With the advancement of technology, bioinformatic analysis has flourished. RNA-sequencing (RNA-Seq) is one of the techniques that enables researchers to better understand the transcriptome of a vast range of organisms [22]. In the present study, we obtained RNA-Seq data of saliva-Exos from the GEO database and found that there were 312 upregulated DEGs in saliva-Exos samples when compared to the saliva sample. The large number of DEGs can be transferred into target cells along with Exos, thereby driving the diverse function of cells. In the present study, both saliva and saliva-Exos enhanced HUVEC function, with saliva-Exos having the greatest effect. We support that the synergistic effect of those genes is the main contributor to saliva-Exos-induced HUVEC activation. Among them, hub genes have been considered functionally significant [23]. Using the DMNC algorithm, we identified ten hub genes and their KEGG pathway was further analyzed. The result suggests that the Ubiquitin mediated proteolysis is the main underlying pathway, leading us to consider the importance of UBE2O, UBA6 and BTRC on saliva-Exos-mediated HUVECs activation.

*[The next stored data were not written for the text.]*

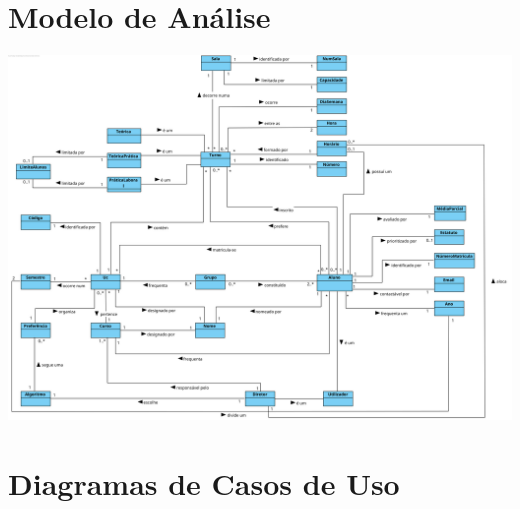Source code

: \documentclass[a4paper,12pt]{scrreprt}
\begin{document}


\chapter{Modelo de Análise}
\vspace{2cm}

\begin{minipage}{\textwidth}
    \centering
    \includegraphics[width=1\textwidth]{images/modelo-analise.png}
    \label{fig:modelo_analise}
\end{minipage}



\chapter{Diagramas de Casos de Uso}
\vspace{1cm}
\end{document}
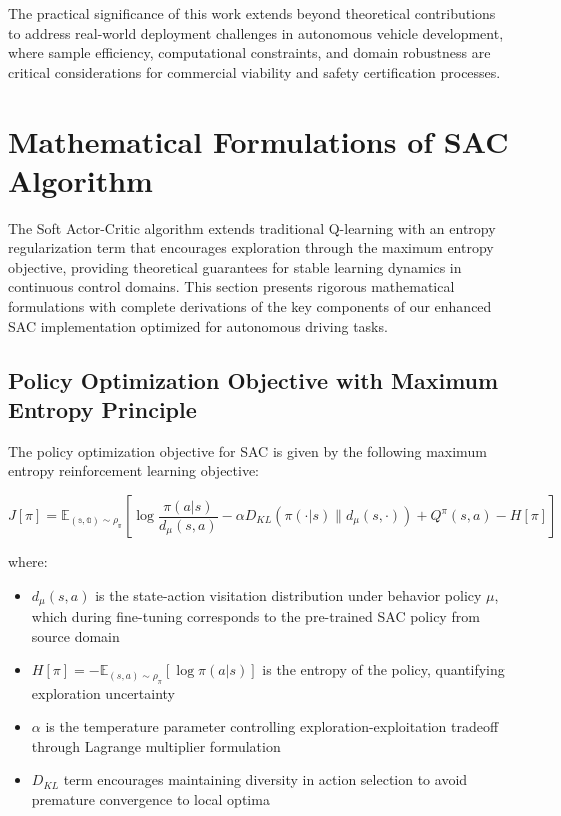 \documentclass[10pt,twocolumn,letterpaper]{article}
\begin{document}
\noindent The practical significance of this work extends beyond theoretical contributions to address real-world deployment challenges in autonomous vehicle development, where sample efficiency, computational constraints, and domain robustness are critical considerations for commercial viability and safety certification processes.

\section{Mathematical Formulations of SAC Algorithm}

The Soft Actor-Critic algorithm extends traditional Q-learning with an entropy regularization term that encourages exploration through the maximum entropy objective, providing theoretical guarantees for stable learning dynamics in continuous control domains. This section presents rigorous mathematical formulations with complete derivations of the key components of our enhanced SAC implementation optimized for autonomous driving tasks.

\subsection{Policy Optimization Objective with Maximum Entropy Principle}

The policy optimization objective for SAC is given by the following maximum entropy reinforcement learning objective:

\begin{equation}
    J[\pi] = \mathbb{E_{(s,a) \sim \rho_\pi}}\left[\log\frac{\pi(a|s)}{d_\mu(s,a)} - \alpha D_{KL}\left(\pi(\cdot|s)\parallel d_\mu(s,\cdot)\right) + Q^\pi(s,a) - H[\pi]\right]
    \label{eq:policy_objective}
\end{equation}

where:
\begin{itemize}
    \item $d_\mu(s,a)$ is the state-action visitation distribution under behavior policy $\mu$, which during fine-tuning corresponds to the pre-trained SAC policy from source domain
    \item $H[\pi] = -\mathbb{E}_{(s,a) \sim \rho_\pi}[\log\pi(a|s)]$ is the entropy of the policy, quantifying exploration uncertainty
    \item $\alpha$ is the temperature parameter controlling exploration-exploitation tradeoff through Lagrange multiplier formulation
    \item $D_{KL}$ term encourages maintaining diversity in action selection to avoid premature convergence to local optima
\end{itemize}
\end{document}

The ubiquitin-proteasome system has a critical function in regulation of cellular function. UBE2O is an E2/E3 hybrid ubiquitin-protein ligase, which participates in ubiquitin mediated proteolysis [24]. In the current study, we first demonstrated that UBE2O levels are significantly higher in the saliva-Exos samples than the saliva samples. In vitro and in vivo studies showed that overexpression of UBE2O promotes HUVEC function and wound healing, while knockdown of UBE2O impairs function. Previous studies reported that UBE2O ubiquitinates AMPKα2 in skeletal muscle cells and tumor cells [25, 26]. Using the tissue-specific PPI network analysis, sixteen genes were identified as targets of UBE2O on skin tissue. Previous studies reported that UBE2O can target SMAD6 during bone morphogenetic protein signaling, [13] but its role in wound healing has yet to be elucidated. In the present study, we demonstrated that UBE2O decreases SMAD6 level in HUVECs. SMADs represent a family of proteins that can be divided into three classes: R-SMADs (receptor-activated SMADs), Co-SMADs (common SMADs) and I-SMADs (inhibitory SMADs). SMADs are one of the main regulators of physiological and pathological blood vessel formation. Overexpression of R-SMADs, including SMAD1/5/8, in endothelial cells enhances angiogenesis [27, 28]. However, I-SMADs, such as SMAD6, inhibit R-SMAD phosphorylation and nuclear translocation, suppressing angiogenesis [29, 30]. In agreement with these previous findings, data obtained in the present study indicate that knockdown of SMAD6 significantly enhanced HUVECs function. Knock down of SMAD6 could increase BMP2 expression level in HUVECs. It has been reported that BMP2 is one of the main pro-angiogenic cytokines [31], and knockdown of BMP2 in the present study suppressed the proliferation of HUVECs and impaired angiogenesis. Together, the results of the present and previous studies unequivocally demonstrate the role of the UBE2O-SMAD6-BMP2 axis in the regulation of angiogenesis.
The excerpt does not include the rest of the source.